Sapori del Carso, appuntamento domenica prossima a Monrupino

Per la manifestazione enogastronomica “Sapori del Carso”, domenica 2 novembre la cooperativa Curiosi di natura propone dalle 9.30 alle 13 un’escursione adatta a tutti, nell’area di Monrupino, Città del vino Fvg carsica: “Da Col (Zolla) al Monte Orsario”. Un’uscita ad anello dal borgo di Col, ai piedi dell’antica rocca di Monrupino, fino alla cima del Monte Orsario, tra ampi panorami sui monti della Slovenia e pittoreschi fenomeni carsici. Un facile percorso di circa 6 km, su 150 metri dislivello. Per persone in normali condizioni fisiche; sono consigliate scarpe da escursione o con suole antiscivolo.

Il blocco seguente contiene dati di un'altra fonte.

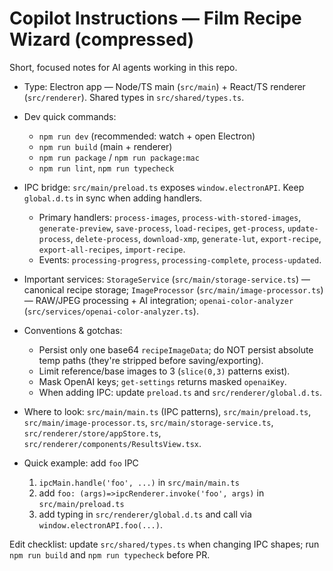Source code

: # Copilot Instructions — Film Recipe Wizard (compressed)

Short, focused notes for AI agents working in this repo.

- Type: Electron app — Node/TS main (`src/main`) + React/TS renderer (`src/renderer`). Shared types in `src/shared/types.ts`.
- Dev quick commands:

  - `npm run dev` (recommended: watch + open Electron)
  - `npm run build` (main + renderer)
  - `npm run package` / `npm run package:mac`
  - `npm run lint`, `npm run typecheck`

- IPC bridge: `src/main/preload.ts` exposes `window.electronAPI`. Keep `global.d.ts` in sync when adding handlers.

  - Primary handlers: `process-images`, `process-with-stored-images`, `generate-preview`, `save-process`, `load-recipes`, `get-process`, `update-process`, `delete-process`, `download-xmp`, `generate-lut`, `export-recipe`, `export-all-recipes`, `import-recipe`.
  - Events: `processing-progress`, `processing-complete`, `process-updated`.

- Important services: `StorageService` (`src/main/storage-service.ts`) — canonical recipe storage; `ImageProcessor` (`src/main/image-processor.ts`) — RAW/JPEG processing + AI integration; `openai-color-analyzer` (`src/services/openai-color-analyzer.ts`).

- Conventions & gotchas:

  - Persist only one base64 `recipeImageData`; do NOT persist absolute temp paths (they're stripped before saving/exporting).
  - Limit reference/base images to 3 (`slice(0,3)` patterns exist).
  - Mask OpenAI keys; `get-settings` returns masked `openaiKey`.
  - When adding IPC: update `preload.ts` and `src/renderer/global.d.ts`.

- Where to look: `src/main/main.ts` (IPC patterns), `src/main/preload.ts`, `src/main/image-processor.ts`, `src/main/storage-service.ts`, `src/renderer/store/appStore.ts`, `src/renderer/components/ResultsView.tsx`.

- Quick example: add `foo` IPC
  1. `ipcMain.handle('foo', ...)` in `src/main/main.ts`
  2. add `foo: (args)=>ipcRenderer.invoke('foo', args)` in `src/main/preload.ts`
  3. add typing in `src/renderer/global.d.ts` and call via `window.electronAPI.foo(...)`.

Edit checklist: update `src/shared/types.ts` when changing IPC shapes; run `npm run build` and `npm run typecheck` before PR.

Ritrovo alle 9.10 dinanzi al cimitero di Col (Zolla), sotto la Rocca di Monrupino. Raggiungibile da Trieste con il bus 42. Quote di partecipazione: adulti 12 euro; 6 i minori di 14 anni, gratis i minori di 6 anni. È richiesta la prenotazione a: curiosidinatura@gmail.com o cell. 340.5569374. Altre informazioni sul sito www.curiosidinatura.it
Dopo l’uscita, e fino al 9 novembre, possibilità di pasti e spuntini di “Sapori del Carso” con i ristoratori convenzionati, con un buono sconto del 10%. Programma in collaborazione con l’SDGZ-URES (Unione regionale economica slovena – Slovensko deželno gospodarsko združenje).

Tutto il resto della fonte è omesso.